John Kirkbride

Personal information
- Nationality: British (English)
- Born: 24 March 1947 (age 79) Whitehaven, England
- Height: 174 cm (5 ft 9 in)
- Weight: 62 kg (137 lb)

Sport
- Sport: Athletics
- Event: Middle-distance running
- Club: Blackpool & Fylde AC

Medal record
Representing Great Britain
Summer Universiade
| Silver medal – second place | 1970 Turin | 1500m |

= John Kirkbride (athlete) =

British middle-distance runner

John Christopher Kirkbride (born 24 March 1947) is a British retired international middle-distance runner who competed at the 1972 Summer Olympics.

== Biography ==
Kirkbride finished second behind Walter Wilkinson in the 1500 metres event at the 1970 AAA Championships.
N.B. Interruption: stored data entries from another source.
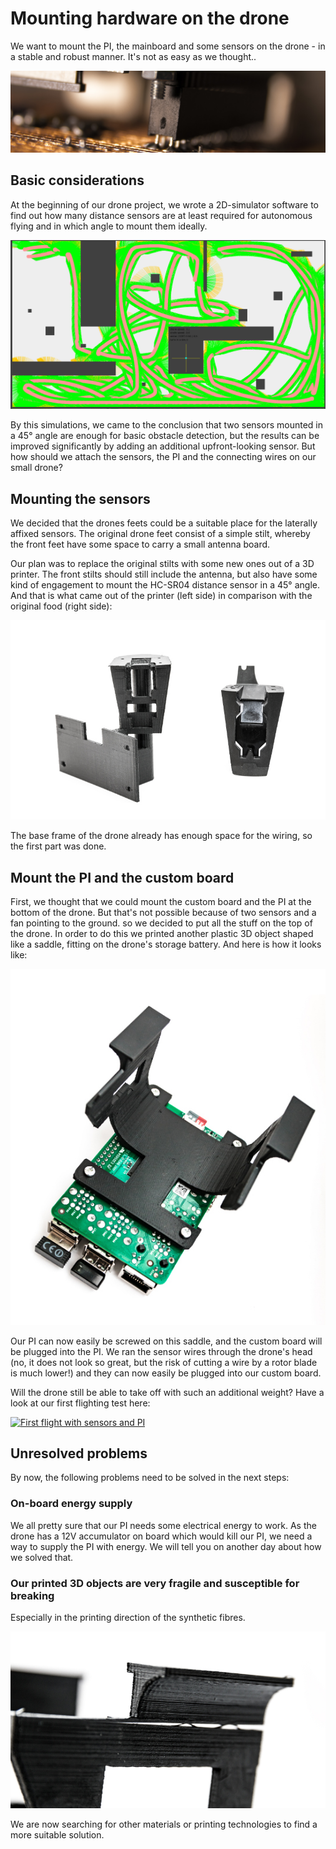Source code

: # Mounting hardware on the drone

We want to mount the PI, the mainboard and some sensors on the drone - in a stable and robust manner. 
It's not as easy as we thought..

![header](../media/header_plate.jpg)

## Basic considerations

At the beginning of our drone project, we wrote a 2D-simulator software to find out how many distance sensors
are at least required for autonomous flying and in which angle to mount them ideally. 

![area coverage with 3 sensors in 2D-simulation](../media/2D-sensor-simulator.png)

By this simulations, we came to the conclusion that two sensors mounted in a 45° angle are enough for basic 
obstacle detection, but the results can be improved significantly by adding an additional upfront-looking sensor.
But how should we attach the sensors, the PI and the connecting wires on our small drone?

## Mounting the sensors

We decided that the drones feets could be a suitable place for the laterally affixed sensors. The original drone feet 
consist of a simple stilt, whereby the front feet have some space to carry a small antenna board.

Our plan was to replace the original stilts with some new ones out of a 3D printer. The front stilts should still include 
the antenna, but also have some kind of engagement to mount the HC-SR04 distance sensor in a 45° angle. And that is what 
came out of the printer (left side) in comparison with the original food (right side):

![comparison: original and self-print drone foot](../media/3dprint_compare.jpg)

The base frame of the drone already has enough space for the wiring, so the first part was done.

## Mount the PI and the custom board

First, we thought that we could mount the custom board and the PI at the bottom of the drone. But that's not possible 
because of two sensors and a fan pointing to the ground. so we decided to put all the stuff on the top of the drone. 
In order to do this we printed another plastic 3D object shaped like a saddle, fitting on the drone's storage battery. 
And here is how it looks like:

![3D print of the sattle mount](../media/3dprint_uppermount.jpg)

Our PI can now easily be screwed on this saddle, and the custom board will be plugged into the PI. We ran the sensor wires
through the drone's head (no, it does not look so great, but the risk of cutting a wire by a rotor blade is much lower!) 
and they can now easily be plugged into our custom board.

Will the drone still be able to take off with such an additional weight? Have a look at our first flighting test here:

[![First flight with sensors and PI](https://i.ytimg.com/vi/mV_jZF7OoXU/hqdefault.jpg)](https://www.youtube.com/watch?v=mV_jZF7OoXU)

## Unresolved problems

By now, the following problems need to be solved in the next steps:

### On-board energy supply

We all pretty sure that our PI needs some electrical energy to work. As the drone has a 12V accumulator on board which would 
kill our PI, we need a way to supply the PI with energy. We will tell you on another day about how we solved that.

### Our printed 3D objects are very fragile and susceptible for breaking

Especially in the printing direction of the synthetic fibres. 

![3D parts breaking in fibre direction](../media/3dprint_breaking_fibre.jpg)

We are now searching for other materials or printing 
technologies to find a more suitable solution.



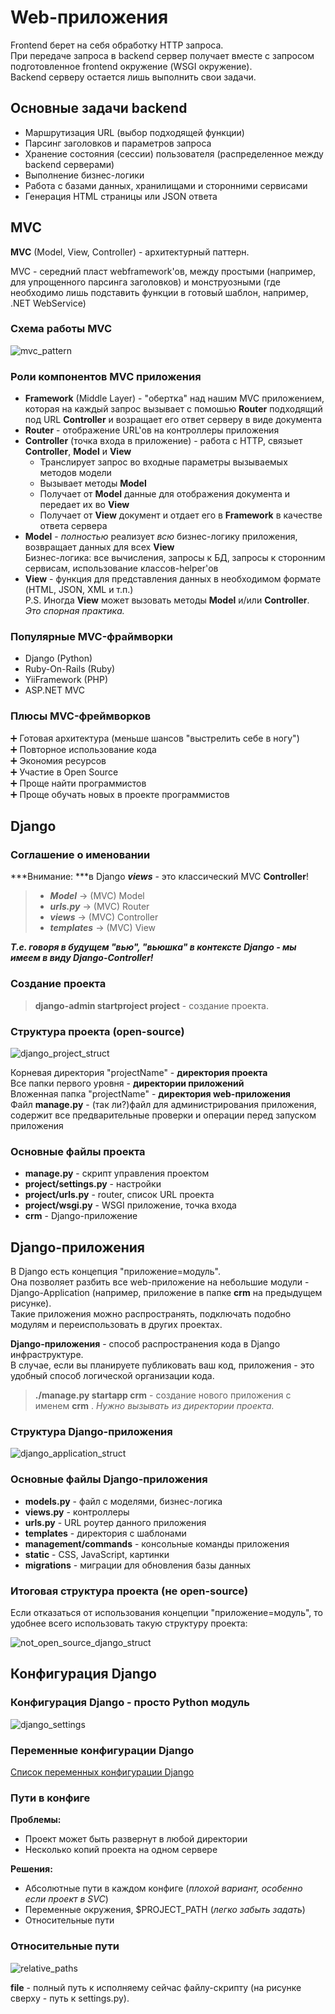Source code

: # Web-приложения

Frontend берет на себя обработку HTTP запроса.  
При передаче запроса в backend сервер получает вместе с запросом подготовленное frontend окружение (WSGI окружение).  
Backend серверу остается лишь выполнить свои задачи.

## Основные задачи backend
* Маршрутизация URL (выбор подходящей функции)
* Парсинг заголовков и параметров запроса
* Хранение состояния (сессии) пользователя (распределенное между backend серверами)
* Выполнение бизнес-логики
* Работа с базами данных, хранилищами и сторонними сервисами
* Генерация HTML страницы или JSON ответа

## MVC
**MVC** (Model, View, Controller) - архитектурный паттерн.

MVC - середний пласт webframework'ов, между простыми (например, для упрощенного парсинга заголовков) и монструозными (где необходимо лишь подставить функции в готовый шаблон, например, .NET WebService)

### Схема работы MVC
![mvc_pattern](https://github.com/ilmen/tp-stepic/blob/master/lesson-9/pictures/mvc_detail.png "MVC как архитектурный паттерн в WSGI приложениях")

### Роли компонентов MVC приложения
* **Framework** (Middle Layer) - "обертка" над нашим MVC приложением, которая на каждый запрос вызывает с помошью **Router** подходящий под URL **Controller** и возращает его ответ серверу в виде документа
* **Router** - отображение URL'ов на контроллеры приложения
* **Controller** (точка входа в приложение) - работа с HTTP, связыет **Controller**, **Model** и **View**  
  * Транслирует запрос во входные параметры вызываемых методов модели
  * Вызывает методы **Model**
  * Получает от **Model** данные для отображения документа и передает их во **View**
  * Получает от **View** документ и отдает его в **Framework** в качестве ответа сервера
* **Model** - *полностью* реализует *всю* бизнес-логику приложения, возвращает данных для всех **View**  
  Бизнес-логика: все вычисления, запросы к БД, запросы к сторонним сервисам, использование классов-helper'ов
* **View** - функция для представления данных в необходимом формате (HTML, JSON, XML и т.п.)   
  P.S. Иногда **View** может вызовать методы **Model** и/или **Controller**. *Это спорная практика.*

### Популярные MVC-фраймворки
* Django (Python)
* Ruby-On-Rails (Ruby)
* YiiFramework (PHP)
* ASP.NET MVC

### Плюсы MVC-фреймворков
➕ Готовая архитектура (меньше шансов "выстрелить себе в ногу")  
➕ Повторное использование кода  
➕ Экономия ресурсов  
➕ Участие в Open Source  
➕ Проще найти программистов  
➕ Проще обучать новых в проекте программистов  

## Django
### Соглашение о именовании
***Внимание: ***в Django ***views*** - это классический MVC **Controller**!

> * ***Model*** -> (MVC) Model
> * ***urls.py*** -> (MVC) Router
> * ***views*** -> (MVC) Controller
> * ***templates*** -> (MVC) View

***Т.е. говоря в будущем "вью", "вьюшка" в контексте Django - мы имеем в виду Django-Сontroller!***

### Создание проекта
> **django-admin startproject project** - создание проекта.

### Структура проекта (open-source)
![django_project_struct](https://github.com/ilmen/tp-stepic/blob/master/lesson-9/pictures/django_project_struct.png "Структура проекта Django (open-source)")

Корневая директория "projectName" - **директория проекта**  
Все папки первого уровня - **директории приложений**  
Вложенная папка "projectName" - **директория web-приложения**  
Файл **manage.py** - (так ли?)файл для администрирования приложения, содержит все предварительные проверки и операции перед запуском приложения  

### Основные файлы проекта
* **manage.py** - скрипт управления проектом
* **project/settings.py** - настройки
* **project/urls.py** - router, список URL проекта
* **project/wsgi.py** - WSGI приложение, точка входа
* **crm** - Django-приложение

## Django-приложения
В Django есть концепция "приложение=модуль".  
Она позволяет разбить все web-приложение на небольшие модули - Django-Application (например, приложение в папке **crm** на предыдущем рисунке).  
Такие приложения можно распространять, подключать подобно модулям и переиспользовать в других проектах.  

**Django-приложения** - способ распространения кода в Django инфраструктуре.  
В случае, если вы планируете публиковать ваш код, приложения - это удобный способ логической организации кода.

> **./manage.py startapp crm** - создание нового приложения с именем **crm** . *Нужно вызывать из директории проекта.*

### Структура Django-приложения
![django_application_struct](https://github.com/ilmen/tp-stepic/blob/master/lesson-9/pictures/django_application_struct.png "Структура Django-приложения")

### Основные файлы Django-приложения
* **models.py** - файл с моделями, бизнес-логика
* **views.py** - контроллеры
* **urls.py** - URL роутер данного приложения
* **templates** - директория с шаблонами
* **management/commands** - консольные команды приложения
* **static** - CSS, JavaScript, картинки
* **migrations** - миграции для обновления базы данных

### Итоговая структура проекта (не open-source)
Если отказаться от использования концепции "приложение=модуль", то удобнее всего использовать такую структуру проекта:

![not_open_source_django_struct](https://github.com/ilmen/tp-stepic/blob/master/lesson-9/pictures/django_not_open_source_project_struct.png "Структура проекта Django (не open-source)")


## Конфигурация Django
### Конфигурация Django - просто Python модуль
![django_settings](https://github.com/ilmen/tp-stepic/blob/master/lesson-9/pictures/settings.png "Конфигурация Django")

### Переменные конфигурации Django
[Список переменных конфигурации Django](https://github.com/ilmen/tp-stepic/blob/master/synopses/DjangoVariables.md)

### Пути в конфиге
**Проблемы:**
* Проект может быть развернут в любой директории
* Несколько копий проекта на одном сервере

**Решения:**
* Абсолютные пути в каждом конфиге (*плохой вариант, особенно если проект в SVC*)
* Переменные окружения, $PROJECT_PATH (*легко забыть задать*)
* Относительные пути

### Относительные пути
![relative_paths](https://github.com/ilmen/tp-stepic/tree/master/lesson-9/pictures/relative_paths.png "Относительные пуьт в конфигурации")

**__file__** - полный путь к исполняему сейчас файлу-скрипту (на рисунке сверху - путь к settings.py).




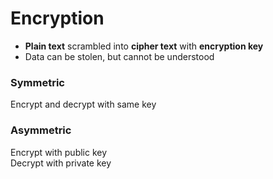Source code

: # Encryption

- **Plain text** scrambled into **cipher text** with **encryption key**
- Data can be stolen, but cannot be understood

### Symmetric

Encrypt and decrypt with same key

### Asymmetric

Encrypt with public key \
Decrypt with private key
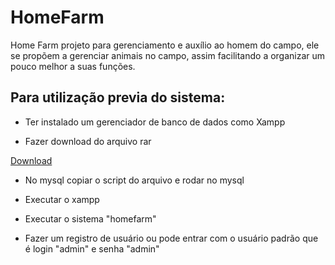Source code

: # HomeFarm
Home Farm projeto para gerenciamento e auxílio ao homem do campo, ele se propõem a gerenciar animais no campo, assim facilitando a organizar um pouco melhor a suas funções.

## Para utilização previa do sistema:

* Ter instalado um gerenciador de banco de dados como Xampp

* Fazer download do arquivo rar

 [Download](https://drive.google.com/file/d/17QPsec5gsKhAAT2Y4V8_r1qaKA2TM0HP/view?usp=sharing)
 
 * No mysql copiar o script do arquivo e rodar no mysql
 
 * Executar o xampp
 
 * Executar o sistema "homefarm"
 
 * Fazer um registro de usuário ou pode entrar com o usuário padrão que é login "admin" e senha "admin" 
 

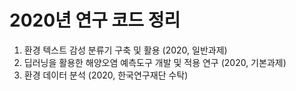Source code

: # 2020년 연구 코드 정리

1. 환경 텍스트 감성 분류기 구축 및 활용 (2020, 일반과제)
2. 딥러닝을 활용한 해양오염 예측도구 개발 및 적용 연구 (2020, 기본과제)
3. 환경 데이터 분석 (2020, 한국연구재단 수탁)
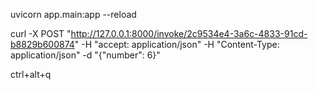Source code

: uvicorn app.main:app --reload

curl -X POST "http://127.0.0.1:8000/invoke/2c9534e4-3a6c-4833-91cd-b8829b600874" -H "accept: application/json" -H "Content-Type: application/json" -d "{\"number\": 6}"

ctrl+alt+q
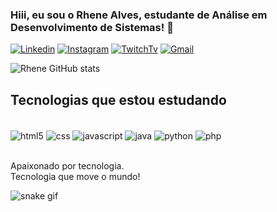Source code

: 
### Hiii, eu sou o Rhene Alves, estudante de Análise em Desenvolvimento de Sistemas! 👋

[![Linkedin](https://img.shields.io/badge/LinkedIn-0077B5?style=for-the-badge&logo=linkedin&logoColor=white)](https://www.linkedin.com/in/rhene-alves-07543a1a3/)
[![Instagram](https://img.shields.io/badge/Instagram-E4405F?style=for-the-badge&logo=instagram&logoColor=white)](https://www.instagram.com/rheneaa/)
[![TwitchTv](https://img.shields.io/badge/Twitch-9146FF?style=for-the-badge&logo=twitch&logoColor=white)](https://www.twitch.tv/rheneaa)
[![Gmail](https://img.shields.io/badge/Gmail-D14836?style=for-the-badge&logo=gmail&logoColor=white)](mailto:rheneaa@gmail.com)

![Rhene GitHub stats](https://github-readme-stats.vercel.app/api?username=rheneaaa&show_icons=true&theme=dracula)

## Tecnologias que estou estudando

<div style="display: inline_block"><br>
    <img align="center" alt="html5" src="https://img.shields.io/badge/HTML5-E34F26?style=for-the-badge&logo=html5&logoColor=white">
    <img align="center" alt="css" src="https://img.shields.io/badge/CSS3-1572B6?style=for-the-badge&logo=css3&logoColor=white">
    <img align="center" alt="javascript" src="https://img.shields.io/badge/JavaScript-F7DF1E?style=for-the-badge&logo=javascript&logoColor=black">
    <img align="center" alt="java" src="https://img.shields.io/badge/Java-ED8B00?style=for-the-badge&logo=java&logoColor=white">
    <img align="center" alt="python" src="https://img.shields.io/badge/Python-14354C?style=for-the-badge&logo=python&logoColor=white">
    <img align="center" alt="php" src="https://img.shields.io/badge/PHP-777BB4?style=for-the-badge&logo=php&logoColor=white">    
    
</div><br>

Apaixonado por tecnologia.<br>
Tecnologia que move o mundo!

![snake gif](https://github.com/rheneaaa/rheneaaa/blob/output/github-contribution-grid-snake.svg)
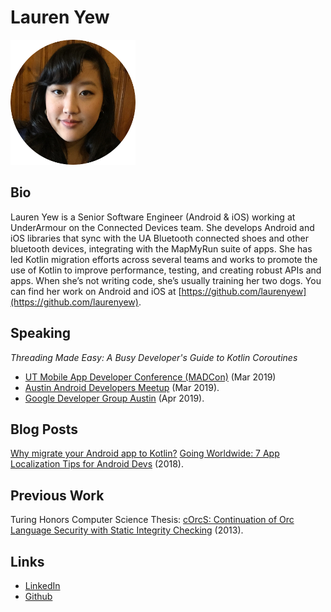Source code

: # Lauren Yew
<img src="images/ProfilePhotoCircle.png" data-canonical-src="images/ProfilePhotoCircle.png" width="200" height="200" />

## Bio
Lauren Yew is a Senior Software Engineer (Android & iOS) working at UnderArmour on the Connected Devices team. She develops Android and iOS libraries that sync with the UA Bluetooth connected shoes and other bluetooth devices, integrating with the MapMyRun suite of apps. She has led Kotlin migration efforts across several teams and works to promote the use of Kotlin to improve performance, testing, and creating robust APIs and apps. When she’s not writing code, she’s usually training her two dogs. You can find her work on Android and iOS at [https://github.com/laurenyew](https://github.com/laurenyew).

## Speaking
*Threading Made Easy: A Busy Developer's Guide to Kotlin Coroutines*
* [UT Mobile App Developer Conference (MADCon)](https://www.txcsmad.com/madcon/) (Mar 2019) 
* [Austin Android Developers Meetup](https://www.meetup.com/Austin-Android-Developer-Meetup/events/259316686/) (Mar 2019).
* [Google Developer Group Austin](https://www.meetup.com/gdgaustin/events/259531184/) (Apr 2019). 

## Blog Posts
[Why migrate your Android app to Kotlin?](https://medium.com/@laurenyew/why-migrate-your-android-app-to-kotlin-2220218952a9)
[Going Worldwide: 7 App Localization Tips for Android Devs](https://www.phunware.com/blog/going-worldwide-7-tips/) (2018).

## Previous Work
Turing Honors Computer Science Thesis: [cOrcS: Continuation of Orc Language Security with Static Integrity Checking](https://apps.cs.utexas.edu/tech_reports/reports/tr/TR-2113.pdf) (2013).

## Links
* [LinkedIn](https://www.linkedin.com/in/laurenyew/)
* [Github](https://github.com/laurenyew)
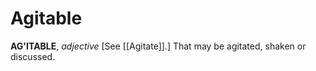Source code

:# Agitable

**AG'ITABLE**, _adjective_ \[See [[Agitate]].\] That may be agitated, shaken or discussed.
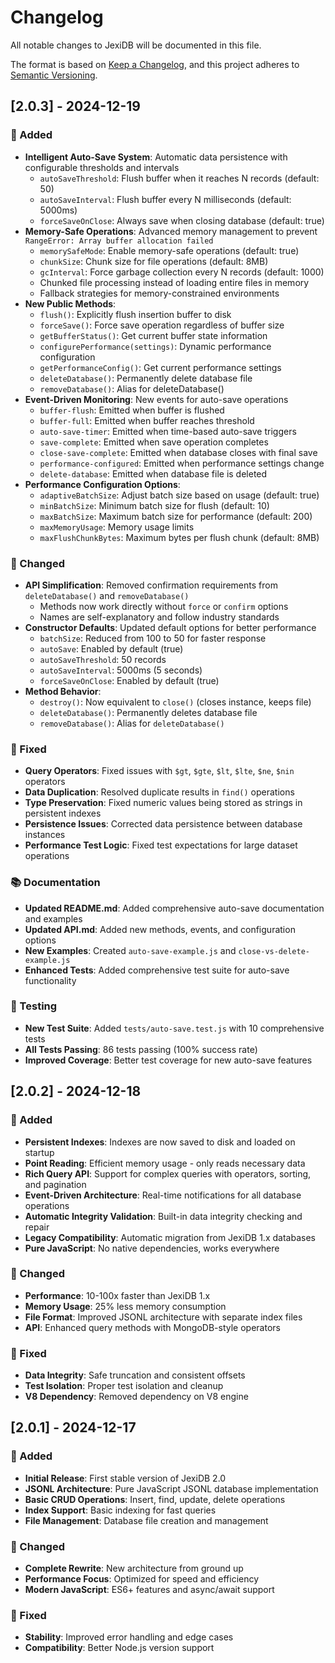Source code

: # Changelog

All notable changes to JexiDB will be documented in this file.

The format is based on [Keep a Changelog](https://keepachangelog.com/en/1.0.0/),
and this project adheres to [Semantic Versioning](https://semver.org/spec/v2.0.0.html).

## [2.0.3] - 2024-12-19

### 🚀 Added
- **Intelligent Auto-Save System**: Automatic data persistence with configurable thresholds and intervals
  - `autoSaveThreshold`: Flush buffer when it reaches N records (default: 50)
  - `autoSaveInterval`: Flush buffer every N milliseconds (default: 5000ms)
  - `forceSaveOnClose`: Always save when closing database (default: true)
- **Memory-Safe Operations**: Advanced memory management to prevent `RangeError: Array buffer allocation failed`
  - `memorySafeMode`: Enable memory-safe operations (default: true)
  - `chunkSize`: Chunk size for file operations (default: 8MB)
  - `gcInterval`: Force garbage collection every N records (default: 1000)
  - Chunked file processing instead of loading entire files in memory
  - Fallback strategies for memory-constrained environments
- **New Public Methods**:
  - `flush()`: Explicitly flush insertion buffer to disk
  - `forceSave()`: Force save operation regardless of buffer size
  - `getBufferStatus()`: Get current buffer state information
  - `configurePerformance(settings)`: Dynamic performance configuration
  - `getPerformanceConfig()`: Get current performance settings
  - `deleteDatabase()`: Permanently delete database file
  - `removeDatabase()`: Alias for deleteDatabase()
- **Event-Driven Monitoring**: New events for auto-save operations
  - `buffer-flush`: Emitted when buffer is flushed
  - `buffer-full`: Emitted when buffer reaches threshold
  - `auto-save-timer`: Emitted when time-based auto-save triggers
  - `save-complete`: Emitted when save operation completes
  - `close-save-complete`: Emitted when database closes with final save
  - `performance-configured`: Emitted when performance settings change
  - `delete-database`: Emitted when database file is deleted
- **Performance Configuration Options**:
  - `adaptiveBatchSize`: Adjust batch size based on usage (default: true)
  - `minBatchSize`: Minimum batch size for flush (default: 10)
  - `maxBatchSize`: Maximum batch size for performance (default: 200)
  - `maxMemoryUsage`: Memory usage limits
  - `maxFlushChunkBytes`: Maximum bytes per flush chunk (default: 8MB)

### 🔧 Changed
- **API Simplification**: Removed confirmation requirements from `deleteDatabase()` and `removeDatabase()`
  - Methods now work directly without `force` or `confirm` options
  - Names are self-explanatory and follow industry standards
- **Constructor Defaults**: Updated default options for better performance
  - `batchSize`: Reduced from 100 to 50 for faster response
  - `autoSave`: Enabled by default (true)
  - `autoSaveThreshold`: 50 records
  - `autoSaveInterval`: 5000ms (5 seconds)
  - `forceSaveOnClose`: Enabled by default (true)
- **Method Behavior**:
  - `destroy()`: Now equivalent to `close()` (closes instance, keeps file)
  - `deleteDatabase()`: Permanently deletes database file
  - `removeDatabase()`: Alias for `deleteDatabase()`

### 🐛 Fixed
- **Query Operators**: Fixed issues with `$gt`, `$gte`, `$lt`, `$lte`, `$ne`, `$nin` operators
- **Data Duplication**: Resolved duplicate results in `find()` operations
- **Type Preservation**: Fixed numeric values being stored as strings in persistent indexes
- **Persistence Issues**: Corrected data persistence between database instances
- **Performance Test Logic**: Fixed test expectations for large dataset operations

### 📚 Documentation
- **Updated README.md**: Added comprehensive auto-save documentation and examples
- **Updated API.md**: Added new methods, events, and configuration options
- **New Examples**: Created `auto-save-example.js` and `close-vs-delete-example.js`
- **Enhanced Tests**: Added comprehensive test suite for auto-save functionality

### 🧪 Testing
- **New Test Suite**: Added `tests/auto-save.test.js` with 10 comprehensive tests
- **All Tests Passing**: 86 tests passing (100% success rate)
- **Improved Coverage**: Better test coverage for new auto-save features

## [2.0.2] - 2024-12-18

### 🚀 Added
- **Persistent Indexes**: Indexes are now saved to disk and loaded on startup
- **Point Reading**: Efficient memory usage - only reads necessary data
- **Rich Query API**: Support for complex queries with operators, sorting, and pagination
- **Event-Driven Architecture**: Real-time notifications for all database operations
- **Automatic Integrity Validation**: Built-in data integrity checking and repair
- **Legacy Compatibility**: Automatic migration from JexiDB 1.x databases
- **Pure JavaScript**: No native dependencies, works everywhere

### 🔧 Changed
- **Performance**: 10-100x faster than JexiDB 1.x
- **Memory Usage**: 25% less memory consumption
- **File Format**: Improved JSONL architecture with separate index files
- **API**: Enhanced query methods with MongoDB-style operators

### 🐛 Fixed
- **Data Integrity**: Safe truncation and consistent offsets
- **Test Isolation**: Proper test isolation and cleanup
- **V8 Dependency**: Removed dependency on V8 engine

## [2.0.1] - 2024-12-17

### 🚀 Added
- **Initial Release**: First stable version of JexiDB 2.0
- **JSONL Architecture**: Pure JavaScript JSONL database implementation
- **Basic CRUD Operations**: Insert, find, update, delete operations
- **Index Support**: Basic indexing for fast queries
- **File Management**: Database file creation and management

### 🔧 Changed
- **Complete Rewrite**: New architecture from ground up
- **Performance Focus**: Optimized for speed and efficiency
- **Modern JavaScript**: ES6+ features and async/await support

### 🐛 Fixed
- **Stability**: Improved error handling and edge cases
- **Compatibility**: Better Node.js version support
Shortly afterwards Kirkbride represented England in the 1500 metres, at the 1970 British Commonwealth Games in Edinburgh, Scotland.

He finished third behind Peter Stewart in the 1500m event at the 1972 AAA Championships before competing in the men's 1500 metres event for Great Britain at the 1972 Olympics Games in Munich.

Two years later he competed once again in the 1500 metres at the 1974 British Commonwealth Games in Christchurch, New Zealand.